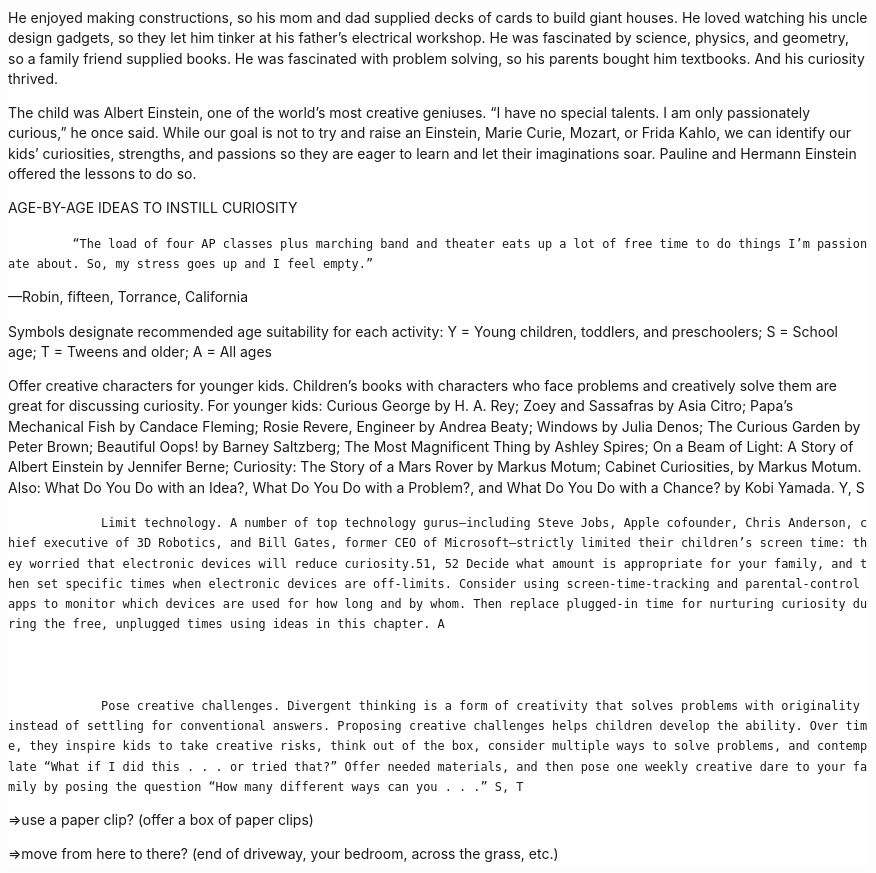 He enjoyed making constructions, so his mom and dad supplied decks of cards to build giant houses. He loved watching his uncle design gadgets, so they let him tinker at his father’s electrical workshop. He was fascinated by science, physics, and geometry, so a family friend supplied books. He was fascinated with problem solving, so his parents bought him textbooks. And his curiosity thrived.

The child was Albert Einstein, one of the world’s most creative geniuses. “I have no special talents. I am only passionately curious,” he once said. While our goal is not to try and raise an Einstein, Marie Curie, Mozart, or Frida Kahlo, we can identify our kids’ curiosities, strengths, and passions so they are eager to learn and let their imaginations soar. Pauline and Hermann Einstein offered the lessons to do so.





AGE-BY-AGE IDEAS TO INSTILL CURIOSITY


			 “The load of four AP classes plus marching band and theater eats up a lot of free time to do things I’m passionate about. So, my stress goes up and I feel empty.”

—Robin, fifteen, Torrance, California



Symbols designate recommended age suitability for each activity: Y = Young children, toddlers, and preschoolers; S = School age; T = Tweens and older; A = All ages


Offer creative characters for younger kids. Children’s books with characters who face problems and creatively solve them are great for discussing curiosity. For younger kids: Curious George by H. A. Rey; Zoey and Sassafras by Asia Citro; Papa’s Mechanical Fish by Candace Fleming; Rosie Revere, Engineer by Andrea Beaty; Windows by Julia Denos; The Curious Garden by Peter Brown; Beautiful Oops! by Barney Saltzberg; The Most Magnificent Thing by Ashley Spires; On a Beam of Light: A Story of Albert Einstein by Jennifer Berne; Curiosity: The Story of a Mars Rover by Markus Motum; Cabinet Curiosities, by Markus Motum. Also: What Do You Do with an Idea?, What Do You Do with a Problem?, and What Do You Do with a Chance? by Kobi Yamada. Y, S



				 Limit technology. A number of top technology gurus—including Steve Jobs, Apple cofounder, Chris Anderson, chief executive of 3D Robotics, and Bill Gates, former CEO of Microsoft—strictly limited their children’s screen time: they worried that electronic devices will reduce curiosity.51, 52 Decide what amount is appropriate for your family, and then set specific times when electronic devices are off-limits. Consider using screen-time-tracking and parental-control apps to monitor which devices are used for how long and by whom. Then replace plugged-in time for nurturing curiosity during the free, unplugged times using ideas in this chapter. A



				 Pose creative challenges. Divergent thinking is a form of creativity that solves problems with originality instead of settling for conventional answers. Proposing creative challenges helps children develop the ability. Over time, they inspire kids to take creative risks, think out of the box, consider multiple ways to solve problems, and contemplate “What if I did this . . . or tried that?” Offer needed materials, and then pose one weekly creative dare to your family by posing the question “How many different ways can you . . .” S, T

⇒use a paper clip? (offer a box of paper clips)

⇒move from here to there? (end of driveway, your bedroom, across the grass, etc.)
::::::::
| TASK REQUIREMENTS |
Only the lines above from the line containing "load of four" through the line containing "fifteen, Torrance, California" should be retyped, exactly and with both ends included.

| WRITTEN SOLUTION |
			 “The load of four AP classes plus marching band and theater eats up a lot of free time to do things I’m passionate about. So, my stress goes up and I feel empty.”

—Robin, fifteen, Torrance, California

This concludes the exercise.